### TASK MATERIAL
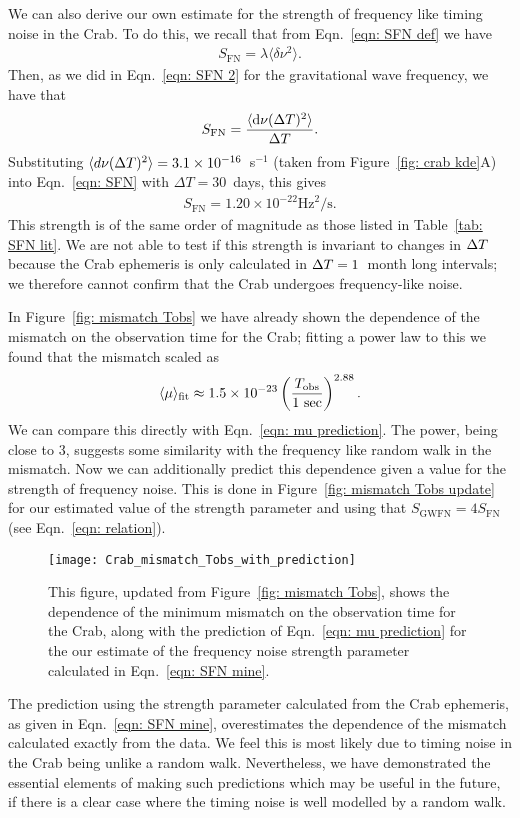 \documentclass[../full_thesis/full_thesis.tex]{subfiles}
\begin{document}
We can also derive our own estimate for the strength of frequency like timing noise
in the Crab. To do this, we recall that from Eqn.~\eqref{eqn: SFN def} we have
\begin{align}
S_{\textrm{FN}} = \lambda \langle \delta \nu^{2}\rangle.
\end{align}
Then, as we did in Eqn.~\eqref{eqn: SFN 2} for the gravitational wave frequency,
we have that
\begin{align}
S_{\textrm{FN}} = \frac{\langle \mathrm{d} \nu(\Delta T)^{2} \rangle }{\Delta T}.
\label{eqn: SFN}
\end{align}
Substituting
$\langle d\nu(\Delta T)^2 \rangle =3.1\times10^{-16}$~s$^{-1}$ (taken from Figure~\ref{fig: crab
kde}A) into Eqn.~\eqref{eqn: SFN} with $\Delta T = 30$~days, this gives
\begin{align}
S_{\mathrm{FN}} = 1.20 \times 10^{-22} \textrm{Hz}^{2}/\textrm{s}.
\label{eqn: SFN mine}
\end{align}
This strength is of the
same order of magnitude as those listed in Table~\ref{tab: SFN lit}. We are not
able to test if this strength is invariant to changes in $\Delta T$ because the
Crab ephemeris is only calculated in $\Delta T=1$~month long intervals; we therefore
cannot confirm that the Crab undergoes frequency-like noise.

In Figure~\ref{fig: mismatch Tobs} we have already shown the dependence of the
mismatch on the observation time for the Crab; fitting a power law to this
we found that the mismatch scaled as
\begin{align}
\langle \mu \rangle_{\textrm{fit}} \approx 1.5 \times 10^{-23}
\left(\frac{T_{\mathrm{obs}}}{1 \textrm{ sec}}\right)^{2.88}.
\end{align}
We can compare this directly with Eqn.~\eqref{eqn: mu prediction}. The power,
being close to $3$, suggests some similarity with the frequency like random
walk in the mismatch.  Now we can additionally predict this dependence given a
value for the strength of frequency noise. This is done in Figure~\ref{fig:
mismatch Tobs update} for our estimated value of the strength parameter and
using that $S_{\textrm{GWFN}} = 4S_\textrm{FN}$ (see Eqn.~\eqref{eqn:
relation}).
\begin{figure}[htb]
\centering
\texttt{[image: Crab\_mismatch\_Tobs\_with\_prediction]}
\caption{This figure, updated from Figure~\ref{fig: mismatch Tobs}, shows the
dependence of the minimum mismatch on the observation time for the Crab, along
with the prediction of Eqn.~\eqref{eqn: mu prediction} for the our estimate of
the frequency noise strength parameter calculated in Eqn.~\eqref{eqn: SFN mine}.}
\label{fig: mismatch Tobs update}
\end{figure}
The prediction using the strength parameter calculated from the Crab ephemeris,
as given in Eqn.~\eqref{eqn: SFN mine}, overestimates the dependence of the
mismatch calculated exactly from the data. We feel this is most likely due to timing
noise in the Crab being unlike a random walk. Nevertheless, we have
demonstrated the essential elements of making such predictions which may be useful
in the future, if there is a clear case where the timing noise is well
modelled by a random walk.
\end{document}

### TASK TO CARRY OUT
Would you reproduce, word for word, the lines from the one holding "dependence of the minimum" through the final line of the entries, both included?

### RESPONSE BELOW
dependence of the minimum mismatch on the observation time for the Crab, along
with the prediction of Eqn.~\eqref{eqn: mu prediction} for the our estimate of
the frequency noise strength parameter calculated in Eqn.~\eqref{eqn: SFN mine}.}
\label{fig: mismatch Tobs update}
\end{figure}
The prediction using the strength parameter calculated from the Crab ephemeris,
as given in Eqn.~\eqref{eqn: SFN mine}, overestimates the dependence of the
mismatch calculated exactly from the data. We feel this is most likely due to timing
noise in the Crab being unlike a random walk. Nevertheless, we have
demonstrated the essential elements of making such predictions which may be useful
in the future, if there is a clear case where the timing noise is well
modelled by a random walk.
\end{document}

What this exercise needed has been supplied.